A woman who wants to bring family law proceedings against her allegedly violent former partner has settled her High Court challenge over the Legal Aid board's refusal to fund her action.
The mother of two, who is on social welfare payments, had claimed her application for legal aid was turned down because she gets the Housing Assistance Payment (HAP).
That payment was classified in her application to the board as income and took her above the threshold to qualify for legal aid.
She claimed the decision was wrong and breached her rights. However, her judicial review proceedings against the board, with the Minister for Justice as a notice party, has settled.
The settlement arose after the Department of Justice announced last month that HAP and other social housing supports including Rental Accommodation Scheme, Rent Supplement, Mortgage Interest Supplement and Rent Allowance, are now excluded from the calculation of entitlement to legal aid.
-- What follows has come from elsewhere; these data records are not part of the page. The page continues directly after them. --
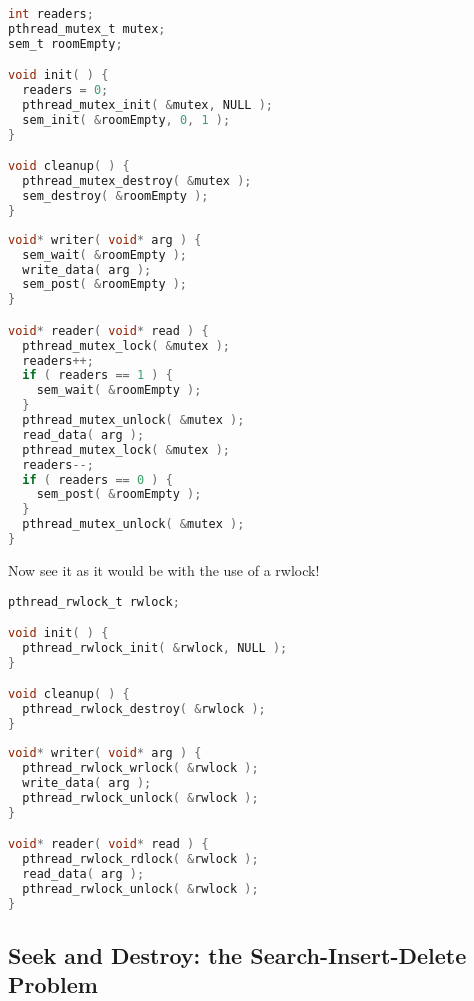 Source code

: \begin{multicols}{2}
\begin{lstlisting}[language=C]
int readers;
pthread_mutex_t mutex;
sem_t roomEmpty;

void init( ) {
  readers = 0;
  pthread_mutex_init( &mutex, NULL );
  sem_init( &roomEmpty, 0, 1 );
}

void cleanup( ) {
  pthread_mutex_destroy( &mutex );
  sem_destroy( &roomEmpty );
}
\end{lstlisting}

\columnbreak

\begin{lstlisting}[language=C]
void* writer( void* arg ) {
  sem_wait( &roomEmpty );
  write_data( arg );
  sem_post( &roomEmpty );
}

void* reader( void* read ) {
  pthread_mutex_lock( &mutex );
  readers++;
  if ( readers == 1 ) {
    sem_wait( &roomEmpty );
  }
  pthread_mutex_unlock( &mutex );
  read_data( arg );
  pthread_mutex_lock( &mutex );
  readers--;
  if ( readers == 0 ) {
    sem_post( &roomEmpty );
  }
  pthread_mutex_unlock( &mutex );
}
\end{lstlisting}

\end{multicols}

Now see it as it would be with the use of a rwlock!

\begin{multicols}{2}
\begin{lstlisting}[language=C]
pthread_rwlock_t rwlock;

void init( ) {
  pthread_rwlock_init( &rwlock, NULL );
}

void cleanup( ) {
  pthread_rwlock_destroy( &rwlock );
}
\end{lstlisting}

\columnbreak

\begin{lstlisting}[language=C]
void* writer( void* arg ) {
  pthread_rwlock_wrlock( &rwlock );
  write_data( arg );
  pthread_rwlock_unlock( &rwlock );
}

void* reader( void* read ) {
  pthread_rwlock_rdlock( &rwlock );
  read_data( arg );
  pthread_rwlock_unlock( &rwlock );
}
\end{lstlisting}

\end{multicols}

\subsection*{Seek and Destroy: the Search-Insert-Delete Problem}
The woman, represented by lawyers for Community Law & Mediation, which offers legal services to the disadvantaged, argued the board’s decision was wrong and should be quashed. Previously the court heard the woman had been in a relationship with the children’s father for many years.
That relationship, she claimed, was marred by domestic violence and eventually broke down, resulting in her having to go to a women’s refuge.
The woman and children later moved into rented accommodation. She wants to bring family law proceedings against her former partner regarding issues over their former home and maintenance payments. She claimed she lacked the means to pay lawyers and applied for legal aid. When the Legal Aid Board assessed her application, it included her HAP payment as income. That put her above the financial threshold for legal aid and the board's refusal of aid was confirmed following an internal appeal.
In her challenge, the woman claimed the board failed to take into account her lack of means to meet the cost of litigation against her former partner or to the fact the HAP is paid to the landlord and is a form of social housing support, and not income.
The woman secured permisison to bring her challenge from the High Court earlier this year but, after talks, the matter was formally resolved between the parties.